### Work request
Output only the lines of the entries that follow, starting at the one with "- [Tsup](https://tsup.egoist.dev/): A" and running down to the one with "## Acknowledgements", both included and unchanged.

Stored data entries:
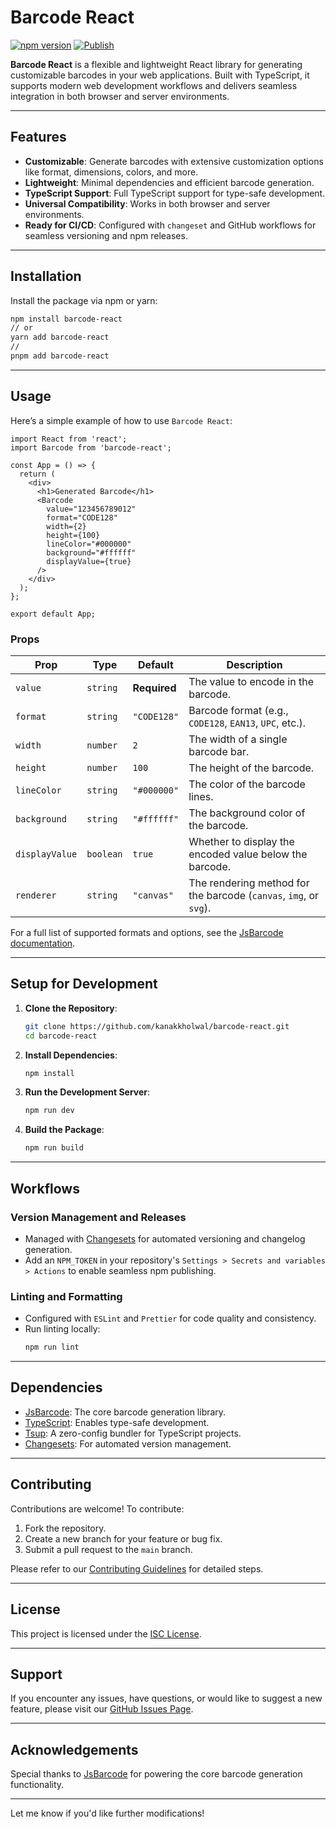 

# Barcode React

[![npm version](https://badge.fury.io/js/barcode-react.svg)](https://www.npmjs.com/package/barcode-react) [![Publish](https://github.com/kanakkholwal/barcode-react/actions/workflows/publish.yml/badge.svg)](https://github.com/kanakkholwal/barcode-react/actions/workflows/publish.yml)

**Barcode React** is a flexible and lightweight React library for generating customizable barcodes in your web applications. Built with TypeScript, it supports modern web development workflows and delivers seamless integration in both browser and server environments.

---

## Features

- **Customizable**: Generate barcodes with extensive customization options like format, dimensions, colors, and more.
- **Lightweight**: Minimal dependencies and efficient barcode generation.
- **TypeScript Support**: Full TypeScript support for type-safe development.
- **Universal Compatibility**: Works in both browser and server environments.
- **Ready for CI/CD**: Configured with `changeset` and GitHub workflows for seamless versioning and npm releases.

---

## Installation

Install the package via npm or yarn:

```bash
npm install barcode-react
// or
yarn add barcode-react
//
pnpm add barcode-react
```

---

## Usage

Here’s a simple example of how to use `Barcode React`:

```tsx
import React from 'react';
import Barcode from 'barcode-react';

const App = () => {
  return (
    <div>
      <h1>Generated Barcode</h1>
      <Barcode 
        value="123456789012" 
        format="CODE128" 
        width={2} 
        height={100} 
        lineColor="#000000" 
        background="#ffffff" 
        displayValue={true}
      />
    </div>
  );
};

export default App;
```

### Props

| Prop           | Type      | Default      | Description                                                       |
| -------------- | --------- | ------------ | ----------------------------------------------------------------- |
| `value`        | `string`  | **Required** | The value to encode in the barcode.                               |
| `format`       | `string`  | `"CODE128"`  | Barcode format (e.g., `CODE128`, `EAN13`, `UPC`, etc.).           |
| `width`        | `number`  | `2`          | The width of a single barcode bar.                                |
| `height`       | `number`  | `100`        | The height of the barcode.                                        |
| `lineColor`    | `string`  | `"#000000"`  | The color of the barcode lines.                                   |
| `background`   | `string`  | `"#ffffff"`  | The background color of the barcode.                              |
| `displayValue` | `boolean` | `true`       | Whether to display the encoded value below the barcode.           |
| `renderer`     | `string`  | `"canvas"`   | The rendering method for the barcode (`canvas`, `img`, or `svg`). |

For a full list of supported formats and options, see the [JsBarcode documentation](https://github.com/lindell/JsBarcode).

---

## Setup for Development

1. **Clone the Repository**:

   ```bash
   git clone https://github.com/kanakkholwal/barcode-react.git
   cd barcode-react
   ```

2. **Install Dependencies**:

   ```bash
   npm install
   ```

3. **Run the Development Server**:

   ```bash
   npm run dev
   ```

4. **Build the Package**:

   ```bash
   npm run build
   ```

---

## Workflows

### Version Management and Releases

- Managed with [Changesets](https://github.com/changesets/changesets) for automated versioning and changelog generation.
- Add an `NPM_TOKEN` in your repository's `Settings > Secrets and variables > Actions` to enable seamless npm publishing.

### Linting and Formatting

- Configured with `ESLint` and `Prettier` for code quality and consistency.
- Run linting locally:
  ```bash
  npm run lint
  ```

---

## Dependencies

- [JsBarcode](https://github.com/lindell/JsBarcode): The core barcode generation library.
- [TypeScript](https://www.typescriptlang.org/): Enables type-safe development.
- [Tsup](https://tsup.egoist.dev/): A zero-config bundler for TypeScript projects.
- [Changesets](https://github.com/changesets/changesets): For automated version management.

---

## Contributing

Contributions are welcome! To contribute:

1. Fork the repository.
2. Create a new branch for your feature or bug fix.
3. Submit a pull request to the `main` branch.

Please refer to our [Contributing Guidelines](https://github.com/kanakkholwal/barcode-react/blob/main/CONTRIBUTING.md) for detailed steps.

---

## License

This project is licensed under the [ISC License](https://github.com/kanakkholwal/barcode-react/blob/main/LICENSE).

---

## Support

If you encounter any issues, have questions, or would like to suggest a new feature, please visit our [GitHub Issues Page](https://github.com/kanakkholwal/barcode-react/issues).

---

## Acknowledgements

Special thanks to [JsBarcode](https://github.com/lindell/JsBarcode) for powering the core barcode generation functionality.

---

Let me know if you'd like further modifications!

### Response to this task
- [Tsup](https://tsup.egoist.dev/): A zero-config bundler for TypeScript projects.
- [Changesets](https://github.com/changesets/changesets): For automated version management.

---

## Contributing

Contributions are welcome! To contribute:

1. Fork the repository.
2. Create a new branch for your feature or bug fix.
3. Submit a pull request to the `main` branch.

Please refer to our [Contributing Guidelines](https://github.com/kanakkholwal/barcode-react/blob/main/CONTRIBUTING.md) for detailed steps.

---

## License

This project is licensed under the [ISC License](https://github.com/kanakkholwal/barcode-react/blob/main/LICENSE).

---

## Support

If you encounter any issues, have questions, or would like to suggest a new feature, please visit our [GitHub Issues Page](https://github.com/kanakkholwal/barcode-react/issues).

---

## Acknowledgements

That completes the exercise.